Никто не знает, когда в этом месте появилась Тьма.
Она была здесь задолго до того, как первый топор ударил по дереву, задолго до того, как первый костыль вошёл в шпалу, задолго до того, как люди назвали эту землю именем. Она спала — если сон можно назвать тем состоянием, когда небытие пульсирует в такт дыханию самой земли. Она спала здесь века. Может быть, тысячелетия. Может быть, с тех пор, как первые камни опустились на дно древнего моря, которое давно ушло, оставив после себя только глину, песок и эту странную, тягучую пустоту, которую не замечали те, кто не умел чувствовать.
Но Тьма чувствовала их.
Она чувствовала, когда по её телу — по лесам, по болотам, по оврагам, где вода стояла слишком долго и пахла чем-то неживым — прошли первые люди. Она чувствовала их шаги, их голоса, их страх перед темнотой, которую они не могли понять. Она чувствовала, как они строили жилища, как разводили костры, как рожали детей и умирали, так и не узнав, что под их ногами, в самой глубине, в слоях глины и известняка, кто-то ждал.
Они назвали это место Кудринской. По фамилии инженера, который проложил здесь ветку. Он был усатый, серьёзный. Он не верил в Тьму. Он верил в рельсы, в шпалы, в графики движения и в то, что человек — хозяин своей судьбы. Он стоял на этом самом месте, смотрел на леса, которые предстояло вырубить, на болота, которые предстояло осушить, и думал о прогрессе, о будущем, о том, как поезда будут возить лес, руду, уголь, а вместе с ними — новую жизнь.
Он не знал, что вместе с поездами придёт нечто другое.

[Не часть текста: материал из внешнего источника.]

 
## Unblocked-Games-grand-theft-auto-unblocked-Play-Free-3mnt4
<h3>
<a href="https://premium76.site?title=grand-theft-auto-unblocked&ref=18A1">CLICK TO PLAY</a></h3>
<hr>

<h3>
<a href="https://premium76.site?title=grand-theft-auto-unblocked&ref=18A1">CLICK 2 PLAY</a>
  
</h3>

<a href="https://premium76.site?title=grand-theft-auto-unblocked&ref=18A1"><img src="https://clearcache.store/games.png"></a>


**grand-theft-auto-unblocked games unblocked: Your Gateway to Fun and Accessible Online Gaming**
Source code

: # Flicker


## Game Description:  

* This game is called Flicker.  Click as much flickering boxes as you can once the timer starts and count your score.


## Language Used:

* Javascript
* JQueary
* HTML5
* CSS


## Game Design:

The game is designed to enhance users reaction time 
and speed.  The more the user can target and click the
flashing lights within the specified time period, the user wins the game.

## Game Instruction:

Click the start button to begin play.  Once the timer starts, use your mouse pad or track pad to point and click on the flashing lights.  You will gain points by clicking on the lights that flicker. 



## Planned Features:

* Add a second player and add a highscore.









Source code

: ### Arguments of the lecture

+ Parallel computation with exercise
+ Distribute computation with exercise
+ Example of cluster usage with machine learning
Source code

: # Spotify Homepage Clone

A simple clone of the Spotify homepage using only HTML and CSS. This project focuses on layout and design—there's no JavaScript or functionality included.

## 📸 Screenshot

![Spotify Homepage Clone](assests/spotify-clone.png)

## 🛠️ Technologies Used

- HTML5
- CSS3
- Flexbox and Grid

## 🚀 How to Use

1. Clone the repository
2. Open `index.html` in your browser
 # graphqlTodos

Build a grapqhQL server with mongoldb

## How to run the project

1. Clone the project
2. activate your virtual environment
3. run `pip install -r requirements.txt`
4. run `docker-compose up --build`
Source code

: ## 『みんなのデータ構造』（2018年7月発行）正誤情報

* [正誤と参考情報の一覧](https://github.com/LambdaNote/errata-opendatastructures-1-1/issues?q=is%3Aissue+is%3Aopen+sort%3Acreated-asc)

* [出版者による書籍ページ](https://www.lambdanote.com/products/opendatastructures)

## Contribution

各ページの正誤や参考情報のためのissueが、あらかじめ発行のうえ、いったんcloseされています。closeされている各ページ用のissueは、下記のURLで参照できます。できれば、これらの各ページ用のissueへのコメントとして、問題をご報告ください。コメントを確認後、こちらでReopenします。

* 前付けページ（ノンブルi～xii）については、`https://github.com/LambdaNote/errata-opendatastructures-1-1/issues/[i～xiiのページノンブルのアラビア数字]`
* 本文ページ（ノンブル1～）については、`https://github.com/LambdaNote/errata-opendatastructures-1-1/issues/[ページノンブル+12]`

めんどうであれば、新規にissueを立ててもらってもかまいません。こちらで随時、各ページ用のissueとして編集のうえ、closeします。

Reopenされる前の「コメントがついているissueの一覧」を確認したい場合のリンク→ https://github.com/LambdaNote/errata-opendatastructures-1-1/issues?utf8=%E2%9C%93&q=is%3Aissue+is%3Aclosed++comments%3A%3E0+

Тьма проснулась, когда первый состав прошёл по новой ветке. Не сразу — так просыпается зверь, чувствуя запах добычи сквозь сон. Сначала она просто шевельнулась. Глубоко под землёй, там, где корни деревьев сплетались в узлы, похожие на спящие тела, что-то дрогнуло. Потом — ещё раз. Потом — чаще. Люди не чувствовали этого. Они чувствовали только, что воздух стал тяжелее, что по ночам стало труднее дышать, что собаки воют без причины, а дети просыпаются с криком, увидев во сне что-то, чего не могут объяснить.

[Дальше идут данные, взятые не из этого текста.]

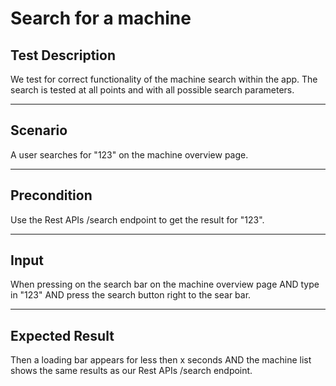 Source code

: # Search for a machine

## Test Description

 We test for correct functionality of the machine search within the app. The search is tested at all points and with all possible search parameters.
 ***

## Scenario

 A user searches for "123" on the machine overview page.
***

## Precondition

Use the Rest APIs /search endpoint to get the result for "123".
***

## Input

When pressing on the search bar on the machine overview page AND type in "123" AND press the search button right to the sear bar.
***

## Expected Result

Then a loading bar appears for less then x seconds AND the machine list shows the same results as our Rest APIs /search endpoint.
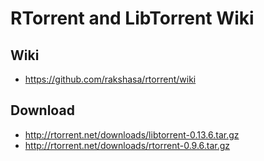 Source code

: RTorrent and LibTorrent Wiki
============================

Wiki
----

* https://github.com/rakshasa/rtorrent/wiki

Download
--------

* http://rtorrent.net/downloads/libtorrent-0.13.6.tar.gz
* http://rtorrent.net/downloads/rtorrent-0.9.6.tar.gz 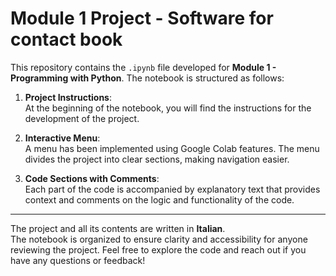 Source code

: # Module 1 Project - Software for contact book

This repository contains the `.ipynb` file developed for **Module 1 - Programming with Python**. The notebook is structured as follows:

1. **Project Instructions**:  
   At the beginning of the notebook, you will find the instructions for the development of the project.

2. **Interactive Menu**:  
   A menu has been implemented using Google Colab features. The menu divides the project into clear sections, making navigation easier.

3. **Code Sections with Comments**:  
   Each part of the code is accompanied by explanatory text that provides context and comments on the logic and functionality of the code.

---

The project and all its contents are written in **Italian**.<br>
The notebook is organized to ensure clarity and accessibility for anyone reviewing the project. Feel free to explore the code and reach out if you have any questions or feedback! 

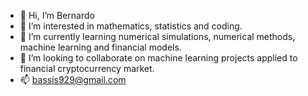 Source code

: - 👋 Hi, I’m Bernardo
- 👀 I’m interested in mathematics, statistics and coding.
- 🌱 I’m currently learning numerical simulations, numerical methods, machine learning and financial models.
- 💞️ I’m looking to collaborate on machine learning projects applied to financial cryptocurrency market.
- 📫 bassis929@gmail.com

Но они не уходили. Они обживались. Строили дома — из красного кирпича, магазины, школу, детский сад.Рожали детей. Сажали сады. Ходили на станцию встречать поезда, которые привозили новости из большой земли, из Москвы, из Калуги, из тех мест, где время не стояло на месте, а бежало вперёд, не оглядываясь.
А Тьма ждала.
Она приходила к каждому, кто был достаточно чувствителен, чтобы её услышать. Под разными обличиями. Для женщины, потерявшей ребёнка, она приходила как тёплые руки, держащие свёрток. Для старика, боящегося смерти, — как обещание вечного покоя, тихого, как вода в старом колодце. Для юноши, который хотел стать великим, — как голос, нашёптывающий, что все дороги открыты, нужно только сделать шаг.
Она обещала. Она манила. Она показывала картины такой красоты, что у людей перехватывало дыхание. Но когда они тянулись к ней, когда делали тот самый шаг, она забирала не их жизнь — она забирала их дар. Их способность чувствовать, творить, любить. Она выпивала их до дна, и они уходили.Некоторые оставались. Сидели у окон, смотрели на башню, улыбались пустыми улыбками. А потом исчезали. Бесследно. Как будто их никогда и не было.

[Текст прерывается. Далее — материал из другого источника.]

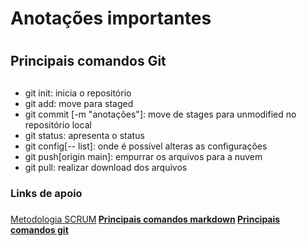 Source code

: # Anotações importantes <h1>

## Principais comandos Git <h2>

* git init: inicia o repositório
* git add: move para staged
* git commit [-m "anotações"]: move de stages para unmodified no repositório local
* git status: apresenta o status
* git config[-- list]: onde é possível alteras as configurações
* git push[origin main]: empurrar os arquivos para a nuvem
* git pull: realizar download dos arquivos


### Links de apoio<h3>
[Metodologia SCRUM](https://caetreinamentos.com.br/blog/processos/metodologia-scrum/)<b>
[Principais comandos markdown](https://docs.pipz.com/central-de-ajuda/learning-center/guia-basico-de-markdown#open)<b>
[Principais comandos git](https://medium.com/@andradegabriela20/o-que-%C3%A9-git-git-bash-e-comandos-b%C3%A1sicos-94a53de6d376)
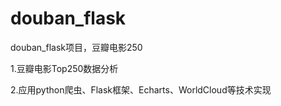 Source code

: # douban_flask
douban_flask项目，豆瓣电影250

1.豆瓣电影Top250数据分析

2.应用python爬虫、Flask框架、Echarts、WorldCloud等技术实现
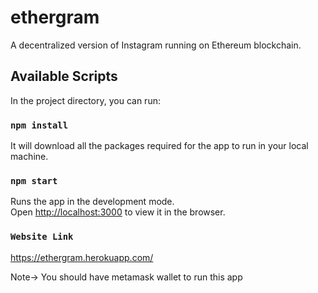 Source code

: # ethergram

A decentralized version of Instagram running on Ethereum blockchain.

## Available Scripts

In the project directory, you can run:

### `npm install`

It will download all the packages required for the app to run in your local machine.

### `npm start`

Runs the app in the development mode.<br />
Open [http://localhost:3000](http://localhost:3000) to view it in the browser.

### `Website Link`
https://ethergram.herokuapp.com/ <br />

Note-> You should have metamask wallet to run this app
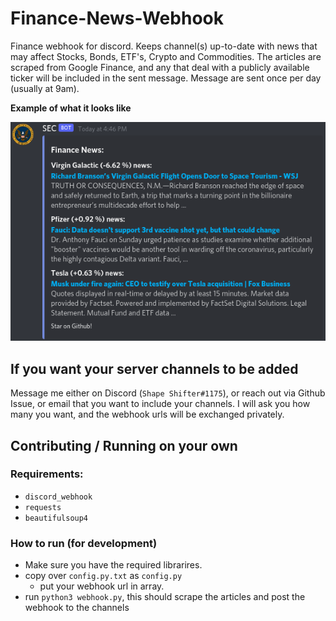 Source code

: # Finance-News-Webhook
Finance webhook for discord. Keeps channel(s) up-to-date with news that may affect Stocks, Bonds, ETF's, Crypto and Commodities.
The articles are scraped from Google Finance, and any that deal with a publicly available ticker will be included in the sent message. Message are sent once per day (usually at 9am).

**Example of what it looks like**

![](embed.png)

## If you want your server channels to be added

Message me either on Discord (`Shape Shifter#1175`), or reach out via Github Issue, or email that you want to include your channels.
I will ask you how many you want, and the webhook urls will be exchanged privately.

## Contributing / Running on your own

### Requirements:

- `discord_webhook`
- `requests`
- `beautifulsoup4`

### How to run (for development)

- Make sure you have the required librarires.
- copy over `config.py.txt` as `config.py`
  - put your webhook url in array.
- run `python3 webhook.py`, this should scrape the articles and post the webhook to the channels
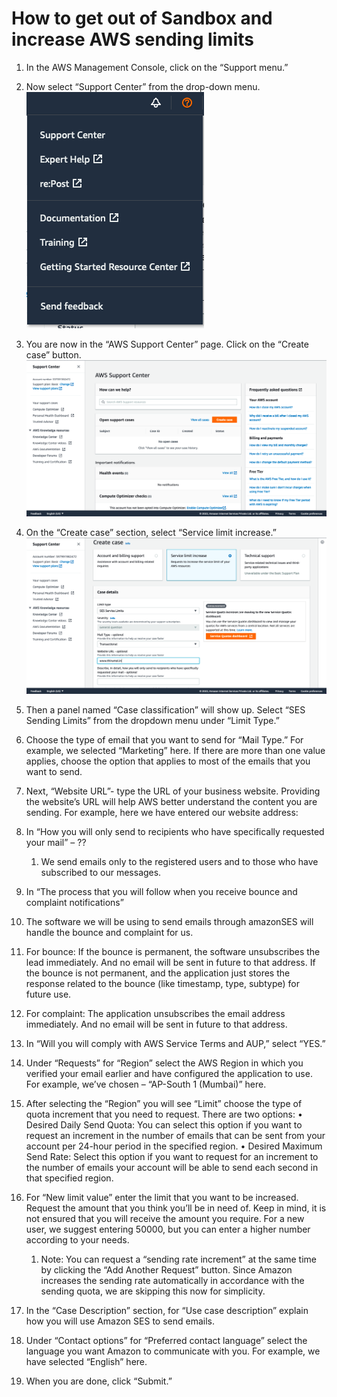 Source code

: # How to get out of Sandbox and increase AWS sending limits

1. In the AWS Management Console, click on the “Support menu.”
2. Now select “Support Center” from the drop-down menu. ![./img/support_center.png](./img/support_center.png)
3. You are now in the “AWS Support Center” page. Click on the “Create case” button.![./img/create_case.png](./img/create_case.png)
4. On the “Create case” section, select “Service limit increase.”![./img/limit.png](./img/limit.png)
5. Then a panel named “Case classification” will show up. Select “SES Sending Limits” from the dropdown menu under “Limit Type.”
6. Choose the type of email that you want to send for “Mail Type.” For example, we selected “Marketing” here. If there are more than one value applies, choose the option that applies to most of the emails that you want to send.
7. Next, “Website URL”-  type the URL of your business website. Providing the website’s URL will help AWS better understand the content you are sending. For example, here we have entered our website address:
8. In “How you will only send to recipients who have specifically requested your mail” – ??
   1. We send emails only to the registered users and to those who have subscribed to our messages.

9.  In “The process that you will follow when you receive bounce and complaint notifications”  
   2.  The software we will be using to send emails through amazonSES will handle the bounce and complaint for us. 
   3.  For bounce: If the bounce is permanent, the software unsubscribes the lead immediately. And no email will be sent in future to that address. If the bounce is not permanent, and the application just stores the response related to the bounce (like timestamp, type, subtype) for future use. 
   4.  For complaint: The application unsubscribes the email address immediately. And no email will be sent in future to that address.

10. In “Will you will comply with AWS Service Terms and AUP,” select “YES.” 
11. Under “Requests” for “Region” select the AWS Region in which you verified your email earlier and have configured the application to use. For example, we’ve chosen – “AP-South 1 (Mumbai)” here.
12. After selecting the “Region” you will see “Limit” choose the type of quota increment that you need to request. There are two options:
    • Desired Daily Send Quota: You can select this option if you want to request an increment in the number of emails that can be sent from your account per 24-hour period in the specified region.
    • Desired Maximum Send Rate: Select this option if you want to request for an increment to the number of emails your account will be able to send each second in that specified region.

13.  For “New limit value” enter the limit that you want to be increased. Request the amount that you think you’ll be in need of. Keep in mind, it is not ensured that you will receive the amount you require. For a new user, we suggest entering 50000, but you can enter a higher number according to your needs.
     1.  Note: You can request a “sending rate increment” at the same time by clicking the “Add Another Request” button. Since Amazon increases the sending rate automatically in accordance with the sending quota, we are skipping this now for simplicity.

14. In the “Case Description” section, for “Use case description” explain how you will use Amazon SES to send emails.
15. Under “Contact options” for “Preferred contact language” select the language you want Amazon to communicate with you. For example, we have selected “English” here.
16. When you are done, click “Submit.”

Но Тьма не могла прорости в этот мир в своей полноценной силе. Не могла выйти из-под земли, из башни, из того самого разлома, который стал её домом и её тюрьмой одновременно. Она была голодна. Она была терпелива. Но она была ограничена — как корень, который может выпускать побеги, но не может вырваться из почвы, в которую врос.
Ей нужен был кто-то. Кто-то из людского мира. Не просто чувствительный, не просто талантливый. Кто-то, чьё отчаяние, страх и боль были совсем свежими. Сладкими. Манящими, будто фрукты на прилавке в тот самый момент, когда ты не ел несколько дней. Кто-то, чью волю можно было сломить, едва нажав пальцем. Кто-то, кто сам откроет дверь. Кто-то, кто сам скажет: «Я останусь навсегда».
Тьма искала такого человека долго. Десятилетия. Может быть, век. Она перебирала судьбы, как перебирают карты в колоде, прикладывая каждую к свету, пытаясь разглядеть ту самую, которая сдастся без боя. Она приходила к тем, кто терял надежду. К тем, кто стоял на краю. К тем, кто уже не видел смысла в том, чтобы оставаться собой. Но все они были… не те. Слишком слабые. Слишком ломкие. Они ломались раньше, чем Тьма успевала вонзить зубы. Они рассыпались в прах, не дав ей ни капли того, что она так жаждала.
И вот, появилась она.
Надя.
Девушка с глазами цвета балтийской воды в пасмурный день. Девушка, которая ждала. Которая верила. Которая не переставала надеяться даже тогда, когда надежда стала её проклятием.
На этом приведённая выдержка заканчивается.